Saved entries:
--- --- ---
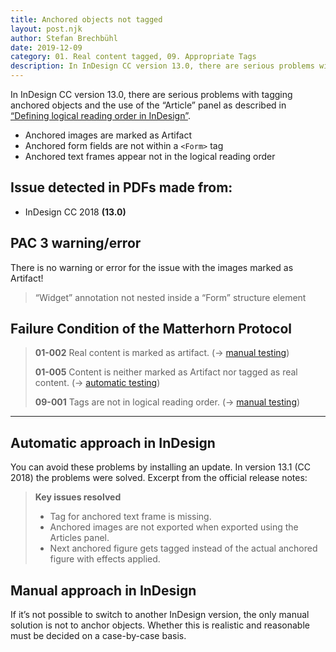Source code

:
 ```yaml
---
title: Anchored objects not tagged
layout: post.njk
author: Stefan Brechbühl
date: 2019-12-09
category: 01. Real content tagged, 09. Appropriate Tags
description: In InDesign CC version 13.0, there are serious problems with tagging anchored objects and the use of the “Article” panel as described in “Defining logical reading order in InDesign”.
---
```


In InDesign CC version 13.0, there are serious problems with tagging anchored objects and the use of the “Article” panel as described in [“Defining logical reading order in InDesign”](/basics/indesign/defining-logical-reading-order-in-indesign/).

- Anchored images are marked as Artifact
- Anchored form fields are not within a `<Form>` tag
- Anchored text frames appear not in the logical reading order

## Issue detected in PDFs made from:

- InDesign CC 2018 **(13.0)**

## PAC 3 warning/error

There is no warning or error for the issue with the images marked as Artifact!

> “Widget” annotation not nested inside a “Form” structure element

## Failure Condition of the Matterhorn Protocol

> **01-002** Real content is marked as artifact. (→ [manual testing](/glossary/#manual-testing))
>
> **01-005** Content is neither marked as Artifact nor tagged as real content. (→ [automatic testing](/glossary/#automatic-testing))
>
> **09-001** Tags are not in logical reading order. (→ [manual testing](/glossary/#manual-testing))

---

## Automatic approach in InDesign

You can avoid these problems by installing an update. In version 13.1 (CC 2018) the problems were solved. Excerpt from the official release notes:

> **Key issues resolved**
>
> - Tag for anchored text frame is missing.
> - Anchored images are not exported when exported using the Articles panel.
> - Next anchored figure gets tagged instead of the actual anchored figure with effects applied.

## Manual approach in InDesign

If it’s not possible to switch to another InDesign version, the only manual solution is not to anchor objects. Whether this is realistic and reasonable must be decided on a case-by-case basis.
--- --- ---
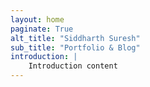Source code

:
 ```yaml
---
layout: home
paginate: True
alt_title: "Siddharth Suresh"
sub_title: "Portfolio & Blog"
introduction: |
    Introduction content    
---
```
--- --- ---
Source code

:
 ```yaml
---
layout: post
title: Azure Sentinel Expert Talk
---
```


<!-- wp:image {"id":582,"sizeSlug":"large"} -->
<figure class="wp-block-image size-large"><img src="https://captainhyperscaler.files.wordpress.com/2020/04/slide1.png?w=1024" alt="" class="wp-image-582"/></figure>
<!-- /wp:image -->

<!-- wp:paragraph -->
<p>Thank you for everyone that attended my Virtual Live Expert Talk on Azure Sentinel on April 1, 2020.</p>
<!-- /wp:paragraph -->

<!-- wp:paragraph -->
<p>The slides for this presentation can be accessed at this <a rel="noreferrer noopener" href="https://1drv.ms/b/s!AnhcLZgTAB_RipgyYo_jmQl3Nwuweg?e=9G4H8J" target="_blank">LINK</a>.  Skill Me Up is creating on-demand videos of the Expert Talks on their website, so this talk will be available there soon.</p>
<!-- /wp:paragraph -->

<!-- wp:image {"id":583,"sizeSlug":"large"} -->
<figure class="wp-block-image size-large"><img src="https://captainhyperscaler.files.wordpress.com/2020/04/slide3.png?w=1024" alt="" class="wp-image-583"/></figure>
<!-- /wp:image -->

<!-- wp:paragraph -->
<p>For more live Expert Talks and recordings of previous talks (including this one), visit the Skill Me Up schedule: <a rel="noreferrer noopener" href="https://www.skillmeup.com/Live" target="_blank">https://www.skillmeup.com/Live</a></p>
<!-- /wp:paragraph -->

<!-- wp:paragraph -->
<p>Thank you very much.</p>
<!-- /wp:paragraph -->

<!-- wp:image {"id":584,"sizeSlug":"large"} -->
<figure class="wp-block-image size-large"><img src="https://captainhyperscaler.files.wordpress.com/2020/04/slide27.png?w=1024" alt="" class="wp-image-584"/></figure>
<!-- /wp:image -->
--- --- ---
Problem to solve => Across all of the records above, how many lines include the string "layout"? Answer with one number only.

Answer box => 3